WORK TO BE COMPLETED.
Please give back word for word the lines below, from the first one through the one with "200 | Success |".

EXERCISE DATA.
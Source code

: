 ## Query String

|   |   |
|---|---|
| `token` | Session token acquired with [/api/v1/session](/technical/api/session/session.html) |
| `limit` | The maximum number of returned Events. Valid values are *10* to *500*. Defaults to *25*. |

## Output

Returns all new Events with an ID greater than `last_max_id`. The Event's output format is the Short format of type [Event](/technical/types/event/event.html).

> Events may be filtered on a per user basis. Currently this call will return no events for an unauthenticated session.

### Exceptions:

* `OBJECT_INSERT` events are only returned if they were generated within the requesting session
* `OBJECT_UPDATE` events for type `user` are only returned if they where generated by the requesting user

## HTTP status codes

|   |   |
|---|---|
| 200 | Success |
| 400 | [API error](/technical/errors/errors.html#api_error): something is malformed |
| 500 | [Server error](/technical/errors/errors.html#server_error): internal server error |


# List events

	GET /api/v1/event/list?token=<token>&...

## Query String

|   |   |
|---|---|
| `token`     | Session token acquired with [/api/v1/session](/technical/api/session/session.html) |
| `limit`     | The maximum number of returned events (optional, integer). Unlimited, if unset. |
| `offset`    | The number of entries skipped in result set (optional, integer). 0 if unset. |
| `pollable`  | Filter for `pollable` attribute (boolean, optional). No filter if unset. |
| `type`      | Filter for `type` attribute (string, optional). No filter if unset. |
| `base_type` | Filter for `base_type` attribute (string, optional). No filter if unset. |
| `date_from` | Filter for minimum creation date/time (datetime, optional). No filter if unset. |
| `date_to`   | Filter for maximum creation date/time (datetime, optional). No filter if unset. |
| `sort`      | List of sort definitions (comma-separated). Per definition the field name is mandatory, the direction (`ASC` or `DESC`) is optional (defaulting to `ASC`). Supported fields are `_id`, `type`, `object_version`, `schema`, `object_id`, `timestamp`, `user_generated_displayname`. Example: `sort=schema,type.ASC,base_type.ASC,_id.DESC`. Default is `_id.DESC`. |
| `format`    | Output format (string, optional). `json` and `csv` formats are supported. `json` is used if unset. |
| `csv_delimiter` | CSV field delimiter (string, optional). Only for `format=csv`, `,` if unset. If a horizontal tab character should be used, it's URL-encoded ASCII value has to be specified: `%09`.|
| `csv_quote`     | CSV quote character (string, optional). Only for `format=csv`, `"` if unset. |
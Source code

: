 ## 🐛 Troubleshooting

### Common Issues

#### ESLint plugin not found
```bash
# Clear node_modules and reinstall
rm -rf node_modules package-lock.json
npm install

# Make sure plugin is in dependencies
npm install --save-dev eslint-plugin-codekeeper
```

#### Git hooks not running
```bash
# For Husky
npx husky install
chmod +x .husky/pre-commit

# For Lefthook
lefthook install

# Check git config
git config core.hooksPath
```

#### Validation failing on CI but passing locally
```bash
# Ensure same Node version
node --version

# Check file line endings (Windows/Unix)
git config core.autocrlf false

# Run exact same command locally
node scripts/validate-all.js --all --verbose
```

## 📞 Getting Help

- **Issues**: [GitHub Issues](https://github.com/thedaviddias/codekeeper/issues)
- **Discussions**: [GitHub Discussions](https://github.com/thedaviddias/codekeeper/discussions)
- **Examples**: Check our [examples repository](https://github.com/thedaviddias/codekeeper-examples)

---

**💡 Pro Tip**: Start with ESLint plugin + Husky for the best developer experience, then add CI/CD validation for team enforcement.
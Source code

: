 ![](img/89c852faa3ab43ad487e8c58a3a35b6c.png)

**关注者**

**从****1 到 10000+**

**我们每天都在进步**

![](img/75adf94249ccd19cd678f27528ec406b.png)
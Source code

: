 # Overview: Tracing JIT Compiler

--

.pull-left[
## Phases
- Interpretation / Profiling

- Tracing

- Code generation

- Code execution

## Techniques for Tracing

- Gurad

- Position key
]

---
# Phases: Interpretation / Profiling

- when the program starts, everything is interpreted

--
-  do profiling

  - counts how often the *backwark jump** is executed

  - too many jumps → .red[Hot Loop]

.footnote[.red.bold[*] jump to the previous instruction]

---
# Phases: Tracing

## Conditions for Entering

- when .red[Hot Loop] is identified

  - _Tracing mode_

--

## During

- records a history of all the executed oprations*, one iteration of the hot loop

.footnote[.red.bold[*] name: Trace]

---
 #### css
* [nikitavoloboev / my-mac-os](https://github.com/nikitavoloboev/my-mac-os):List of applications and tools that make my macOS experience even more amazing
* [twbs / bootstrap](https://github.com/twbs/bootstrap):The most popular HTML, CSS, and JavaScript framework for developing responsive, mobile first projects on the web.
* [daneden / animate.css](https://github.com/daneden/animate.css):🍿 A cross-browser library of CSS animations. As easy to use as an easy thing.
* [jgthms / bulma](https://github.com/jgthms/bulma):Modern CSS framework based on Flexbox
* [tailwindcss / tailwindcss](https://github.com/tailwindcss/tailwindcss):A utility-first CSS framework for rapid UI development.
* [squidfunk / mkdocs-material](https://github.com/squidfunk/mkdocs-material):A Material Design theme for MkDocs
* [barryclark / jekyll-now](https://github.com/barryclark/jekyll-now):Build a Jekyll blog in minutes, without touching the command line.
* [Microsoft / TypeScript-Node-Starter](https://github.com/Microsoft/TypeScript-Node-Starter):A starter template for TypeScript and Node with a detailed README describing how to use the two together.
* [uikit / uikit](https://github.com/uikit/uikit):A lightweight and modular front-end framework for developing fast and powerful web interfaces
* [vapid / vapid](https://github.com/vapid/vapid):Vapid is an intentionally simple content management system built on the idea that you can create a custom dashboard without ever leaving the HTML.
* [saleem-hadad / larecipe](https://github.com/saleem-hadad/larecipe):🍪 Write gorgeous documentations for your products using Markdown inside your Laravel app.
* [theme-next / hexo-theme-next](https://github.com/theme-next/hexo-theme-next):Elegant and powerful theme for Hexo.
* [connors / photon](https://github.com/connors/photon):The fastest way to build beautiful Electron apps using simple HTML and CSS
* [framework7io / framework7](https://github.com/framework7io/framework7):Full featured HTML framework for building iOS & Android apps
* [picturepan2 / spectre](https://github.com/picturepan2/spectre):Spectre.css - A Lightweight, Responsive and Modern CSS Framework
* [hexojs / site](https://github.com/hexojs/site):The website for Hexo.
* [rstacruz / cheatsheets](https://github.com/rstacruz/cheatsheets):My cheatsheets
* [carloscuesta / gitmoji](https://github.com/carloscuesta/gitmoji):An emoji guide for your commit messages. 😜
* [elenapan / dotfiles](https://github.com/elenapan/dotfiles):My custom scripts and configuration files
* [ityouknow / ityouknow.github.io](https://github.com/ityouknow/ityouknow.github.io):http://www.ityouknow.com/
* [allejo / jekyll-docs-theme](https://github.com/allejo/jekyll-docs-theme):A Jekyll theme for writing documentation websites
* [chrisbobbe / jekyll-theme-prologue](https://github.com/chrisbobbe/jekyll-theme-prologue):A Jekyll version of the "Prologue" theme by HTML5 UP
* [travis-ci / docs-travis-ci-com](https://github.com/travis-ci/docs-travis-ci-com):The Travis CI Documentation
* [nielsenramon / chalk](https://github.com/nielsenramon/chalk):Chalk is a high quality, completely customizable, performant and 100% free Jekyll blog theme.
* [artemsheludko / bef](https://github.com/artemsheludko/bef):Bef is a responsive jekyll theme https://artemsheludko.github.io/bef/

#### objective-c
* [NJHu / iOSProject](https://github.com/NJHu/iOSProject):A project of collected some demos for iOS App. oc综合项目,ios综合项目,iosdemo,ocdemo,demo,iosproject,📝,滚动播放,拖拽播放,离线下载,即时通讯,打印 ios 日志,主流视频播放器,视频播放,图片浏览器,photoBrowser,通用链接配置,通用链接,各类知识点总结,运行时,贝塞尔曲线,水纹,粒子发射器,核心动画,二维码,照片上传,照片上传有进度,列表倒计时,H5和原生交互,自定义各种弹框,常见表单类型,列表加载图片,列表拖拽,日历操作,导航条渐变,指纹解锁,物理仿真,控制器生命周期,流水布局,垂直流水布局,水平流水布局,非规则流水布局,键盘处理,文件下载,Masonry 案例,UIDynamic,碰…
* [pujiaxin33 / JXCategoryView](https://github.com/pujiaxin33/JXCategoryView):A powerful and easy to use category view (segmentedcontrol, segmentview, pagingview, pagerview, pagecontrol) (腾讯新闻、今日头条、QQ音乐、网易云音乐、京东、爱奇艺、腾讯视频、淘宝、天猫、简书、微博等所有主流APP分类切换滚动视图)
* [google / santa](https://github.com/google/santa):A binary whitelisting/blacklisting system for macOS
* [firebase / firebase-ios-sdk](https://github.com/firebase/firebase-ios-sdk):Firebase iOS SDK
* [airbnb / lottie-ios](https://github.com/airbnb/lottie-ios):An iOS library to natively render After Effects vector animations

ANSWER TO THE PROBLEM.
Source code

: ## Query String

|   |   |
|---|---|
| `token` | Session token acquired with [/api/v1/session](/technical/api/session/session.html) |
| `limit` | The maximum number of returned Events. Valid values are *10* to *500*. Defaults to *25*. |

## Output

Returns all new Events with an ID greater than `last_max_id`. The Event's output format is the Short format of type [Event](/technical/types/event/event.html).

> Events may be filtered on a per user basis. Currently this call will return no events for an unauthenticated session.

### Exceptions:

* `OBJECT_INSERT` events are only returned if they were generated within the requesting session
* `OBJECT_UPDATE` events for type `user` are only returned if they where generated by the requesting user

## HTTP status codes

|   |   |
|---|---|
| 200 | Success |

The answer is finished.